The first step is always the hardest. If Defiance shows that the companies can earn more over a long period of time by focusing on developing a living, breathing world rather than just a single product such as a standalone game, then the profit-driven industry will follow.
Let’s get the bad stuff out of the way first. The Defiance beta can generously be called average: The graphics are okay; the missions feel emotionless; the guns, although bountiful, have little that distinguishes one from the next. The game simply doesn’t have time to pull itself together before the April 2 release date. In the long run, though, it won’t matter how average the Defiance game is upon release because the show will garner enough interest for the Defiance game development team to find what works for them.
The creative force behind the Defiance show is Rockne S. O’Bannon, who also created a show called Farscape. Anyone who remembers this cult science fiction series will have no doubt that Syfy’s new program will deliver. Farscape’s blend of emotional realism amongst fantastic set pieces and really, really bizarre episodes distinguishes it from almost any other science fiction program out there. If O’Bannon does nothing but repeat himself with Defiance, it will still be a show not only worth watching, but worth sharing with others.
And sharing with others is the entire point. Science fiction shows have had a habit of thriving off of a cult audience ever since the original Star Trek. Shows like Battlestar Galactica, Firefly, and even the aforementioned Farscape survived (or were revived) off a small but devoted viewership. When Defiance manages to find its audience (and it will), it will have supporters to give the developers time to experiment with the unique opportunities their cross-media world will grant them.

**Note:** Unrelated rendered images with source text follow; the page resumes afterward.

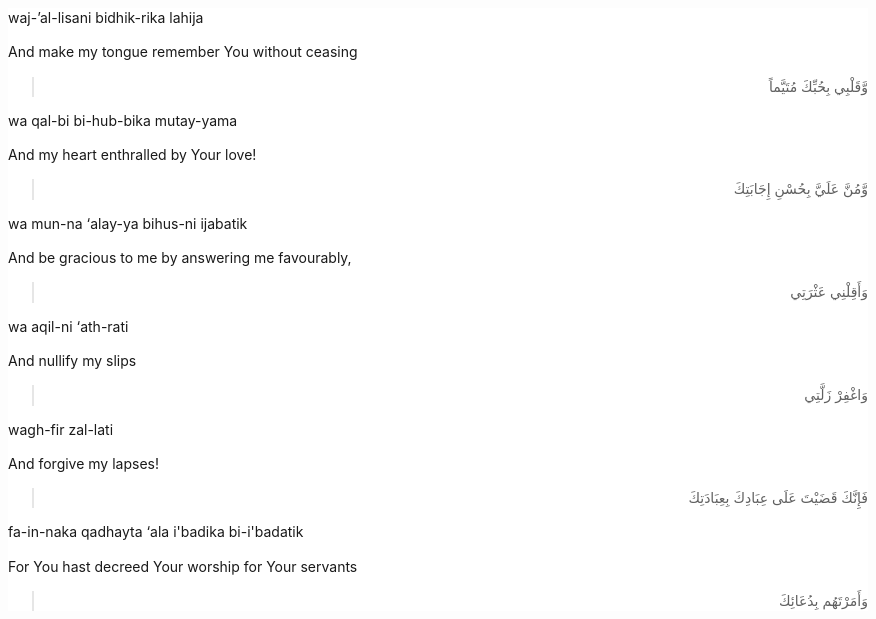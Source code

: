 waj-’al-lisani bidhik-rika lahija

And make my tongue remember You without ceasing

<blockquote dir="rtl">
  <p>
وَّقَلْبِي بِحُبِّكَ مُتَيَّماً
  </p>
</blockquote>

wa qal-bi bi-hub-bika mutay-yama

And my heart enthralled by Your love!

<blockquote dir="rtl">
  <p>
وَّمُنَّ عَلَيَّ بِحُسْنِ إِجَابَتِكَ
  </p>
</blockquote>

wa mun-na ‘alay-ya bihus-ni ijabatik

And be gracious to me by answering me favourably,

<blockquote dir="rtl">
  <p>
وَأَقِلْنِي عَثْرَتِي
  </p>
</blockquote>

wa aqil-ni ‘ath-rati

And nullify my slips

<blockquote dir="rtl">
  <p>
وَاغْفِرْ زَلَّتِي
  </p>
</blockquote>

wagh-fir zal-lati

And forgive my lapses!

<blockquote dir="rtl">
  <p>
فَإِنَّكَ قَضَيْتَ عَلَى عِبَادِكَ بِعِبَادَتِكَ
  </p>
</blockquote>

fa-in-naka qadhayta ‘ala i'badika bi-i'badatik

For You hast decreed Your worship for Your servants

<blockquote dir="rtl">
  <p>
وَأَمَرْتَهُم بِدُعَائِكَ
  </p>
</blockquote>
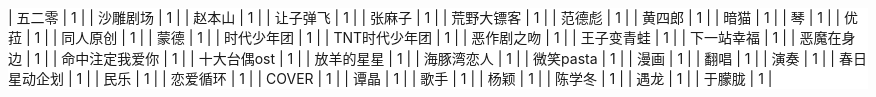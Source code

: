 | 五二零 | 1 |
| 沙雕剧场 | 1 |
| 赵本山 | 1 |
| 让子弹飞 | 1 |
| 张麻子 | 1 |
| 荒野大镖客 | 1 |
| 范德彪 | 1 |
| 黄四郎 | 1 |
| 暗猫 | 1 |
| 琴 | 1 |
| 优菈 | 1 |
| 同人原创 | 1 |
| 蒙德 | 1 |
| 时代少年团 | 1 |
| TNT时代少年团 | 1 |
| 恶作剧之吻 | 1 |
| 王子变青蛙 | 1 |
| 下一站幸福 | 1 |
| 恶魔在身边 | 1 |
| 命中注定我爱你 | 1 |
| 十大台偶ost | 1 |
| 放羊的星星 | 1 |
| 海豚湾恋人 | 1 |
| 微笑pasta | 1 |
| 漫画 | 1 |
| 翻唱 | 1 |
| 演奏 | 1 |
| 春日星动企划 | 1 |
| 民乐 | 1 |
| 恋爱循环 | 1 |
| COVER | 1 |
| 谭晶 | 1 |
| 歌手 | 1 |
| 杨颖 | 1 |
| 陈学冬 | 1 |
| 遇龙 | 1 |
| 于朦胧 | 1 |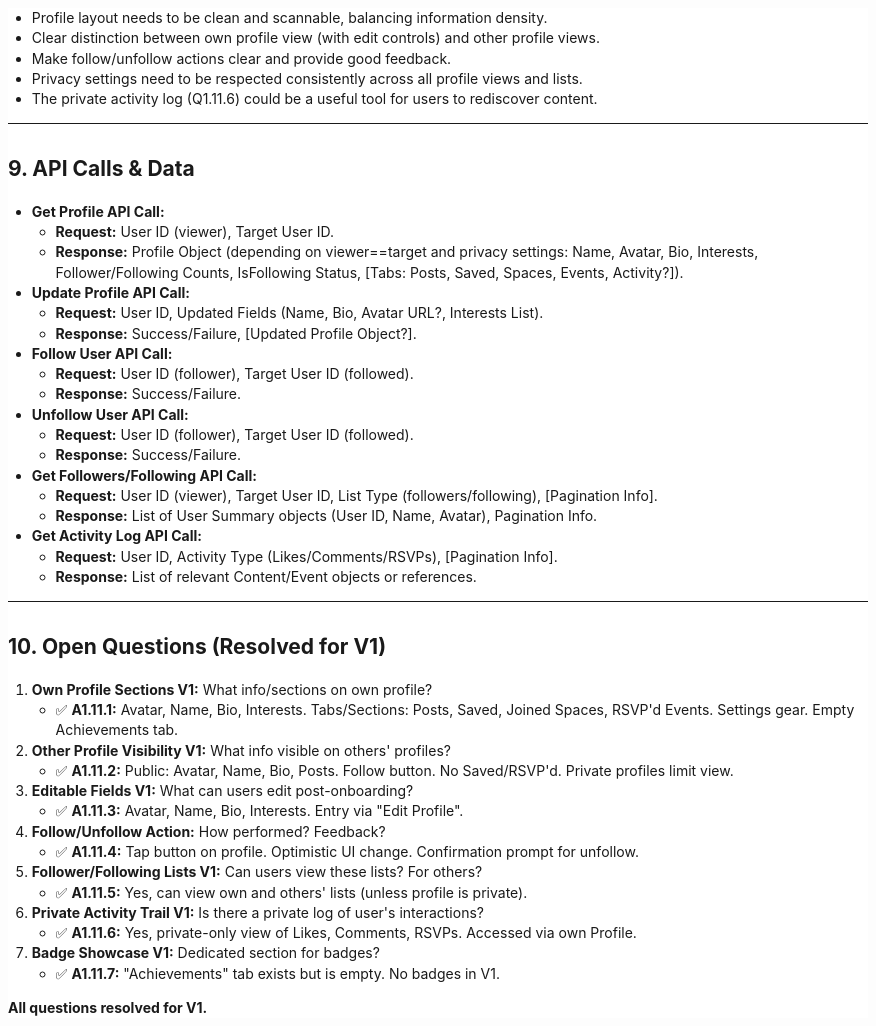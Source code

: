 *   Profile layout needs to be clean and scannable, balancing information density.
*   Clear distinction between own profile view (with edit controls) and other profile views.
*   Make follow/unfollow actions clear and provide good feedback.
*   Privacy settings need to be respected consistently across all profile views and lists.
*   The private activity log (Q1.11.6) could be a useful tool for users to rediscover content.

---

## 9. API Calls & Data

*   **Get Profile API Call:**
    *   **Request:** User ID (viewer), Target User ID.
    *   **Response:** Profile Object (depending on viewer==target and privacy settings: Name, Avatar, Bio, Interests, Follower/Following Counts, IsFollowing Status, [Tabs: Posts, Saved, Spaces, Events, Activity?]).
*   **Update Profile API Call:**
    *   **Request:** User ID, Updated Fields (Name, Bio, Avatar URL?, Interests List).
    *   **Response:** Success/Failure, [Updated Profile Object?].
*   **Follow User API Call:**
    *   **Request:** User ID (follower), Target User ID (followed).
    *   **Response:** Success/Failure.
*   **Unfollow User API Call:**
    *   **Request:** User ID (follower), Target User ID (followed).
    *   **Response:** Success/Failure.
*   **Get Followers/Following API Call:**
    *   **Request:** User ID (viewer), Target User ID, List Type (followers/following), [Pagination Info].
    *   **Response:** List of User Summary objects (User ID, Name, Avatar), Pagination Info.
*   **Get Activity Log API Call:**
    *   **Request:** User ID, Activity Type (Likes/Comments/RSVPs), [Pagination Info].
    *   **Response:** List of relevant Content/Event objects or references.

---

## 10. Open Questions (Resolved for V1)

1.  **Own Profile Sections V1:** What info/sections on own profile?
    *   ✅ **A1.11.1:** Avatar, Name, Bio, Interests. Tabs/Sections: Posts, Saved, Joined Spaces, RSVP'd Events. Settings gear. Empty Achievements tab.
2.  **Other Profile Visibility V1:** What info visible on others' profiles?
    *   ✅ **A1.11.2:** Public: Avatar, Name, Bio, Posts. Follow button. No Saved/RSVP'd. Private profiles limit view.
3.  **Editable Fields V1:** What can users edit post-onboarding?
    *   ✅ **A1.11.3:** Avatar, Name, Bio, Interests. Entry via "Edit Profile".
4.  **Follow/Unfollow Action:** How performed? Feedback?
    *   ✅ **A1.11.4:** Tap button on profile. Optimistic UI change. Confirmation prompt for unfollow.
5.  **Follower/Following Lists V1:** Can users view these lists? For others?
    *   ✅ **A1.11.5:** Yes, can view own and others' lists (unless profile is private).
6.  **Private Activity Trail V1:** Is there a private log of user's interactions?
    *   ✅ **A1.11.6:** Yes, private-only view of Likes, Comments, RSVPs. Accessed via own Profile.
7.  **Badge Showcase V1:** Dedicated section for badges?
    *   ✅ **A1.11.7:** "Achievements" tab exists but is empty. No badges in V1.

**All questions resolved for V1.** 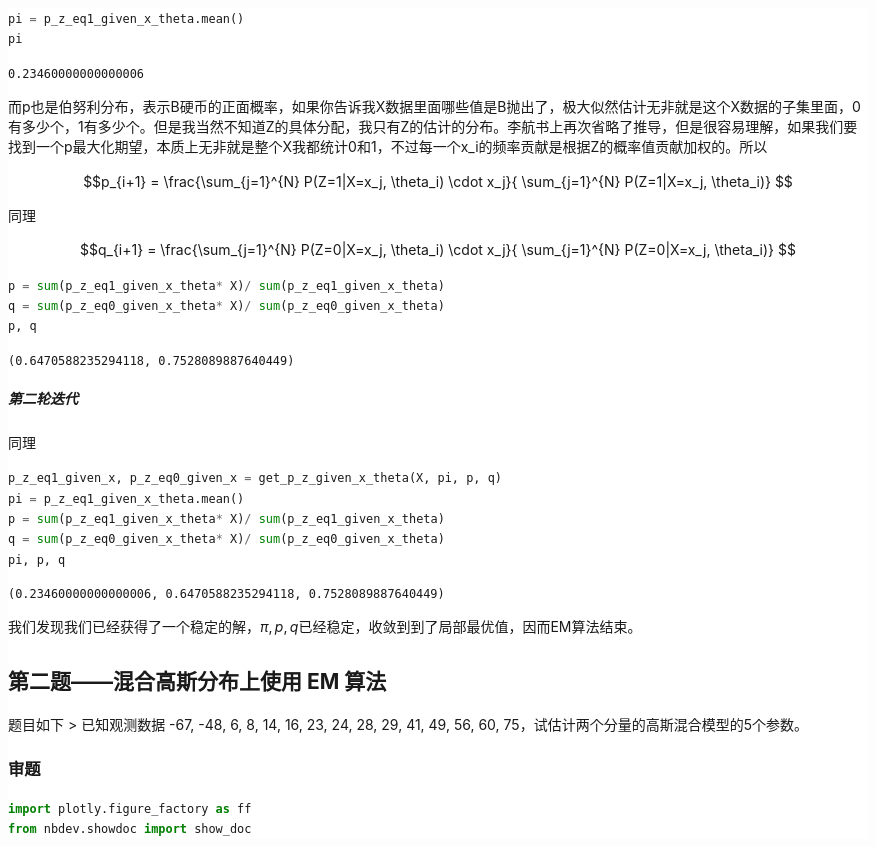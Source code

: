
 ``` python
pi = p_z_eq1_given_x_theta.mean()
pi
```

<pre style="white-space:pre;overflow-x:auto;line-height:normal;font-family:Menlo,'DejaVu Sans Mono',consolas,'Courier New',monospace"></pre>

    0.23460000000000006

而p也是伯努利分布，表示B硬币的正面概率，如果你告诉我X数据里面哪些值是B抛出了，极大似然估计无非就是这个X数据的子集里面，0有多少个，1有多少个。但是我当然不知道Z的具体分配，我只有Z的估计的分布。李航书上再次省略了推导，但是很容易理解，如果我们要找到一个p最大化期望，本质上无非就是整个X我都统计0和1，不过每一个x_i的频率贡献是根据Z的概率值贡献加权的。所以

$$p_{i+1} = \frac{\sum_{j=1}^{N} P(Z=1|X=x_j, \theta_i) \cdot x_j}{ \sum_{j=1}^{N} P(Z=1|X=x_j, \theta_i)}  $$

同理

$$q_{i+1} = \frac{\sum_{j=1}^{N} P(Z=0|X=x_j, \theta_i) \cdot x_j}{ \sum_{j=1}^{N} P(Z=0|X=x_j, \theta_i)}  $$

``` python
p = sum(p_z_eq1_given_x_theta* X)/ sum(p_z_eq1_given_x_theta)
q = sum(p_z_eq0_given_x_theta* X)/ sum(p_z_eq0_given_x_theta)
p, q
```

<pre style="white-space:pre;overflow-x:auto;line-height:normal;font-family:Menlo,'DejaVu Sans Mono',consolas,'Courier New',monospace"></pre>

    (0.6470588235294118, 0.7528089887640449)

##### 第二轮迭代

同理

``` python
p_z_eq1_given_x, p_z_eq0_given_x = get_p_z_given_x_theta(X, pi, p, q)
pi = p_z_eq1_given_x_theta.mean()
p = sum(p_z_eq1_given_x_theta* X)/ sum(p_z_eq1_given_x_theta)
q = sum(p_z_eq0_given_x_theta* X)/ sum(p_z_eq0_given_x_theta)
pi, p, q
```

<pre style="white-space:pre;overflow-x:auto;line-height:normal;font-family:Menlo,'DejaVu Sans Mono',consolas,'Courier New',monospace"></pre>

    (0.23460000000000006, 0.6470588235294118, 0.7528089887640449)

我们发现我们已经获得了一个稳定的解，$\pi, p, q$已经稳定，收敛到到了局部最优值，因而EM算法结束。

## 第二题——混合高斯分布上使用 EM 算法

题目如下 \> 已知观测数据 -67, -48, 6, 8, 14, 16, 23, 24, 28, 29, 41, 49,
56, 60, 75，试估计两个分量的高斯混合模型的5个参数。

### 审题

``` python
import plotly.figure_factory as ff
from nbdev.showdoc import show_doc
```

By taking advantage of the cult followings science fiction shows and MMOs tend to generate, Defiance will have the opportunity to change the ambitions of the people who create games. It won’t be a sudden explosion like Halo, however; the steady but growing success of the show and MMO will allow Defiance to stand, eventually, as a bold new step in cross-media entertainment. And, if we’re lucky, it will inspire other game developers to follow in its footsteps.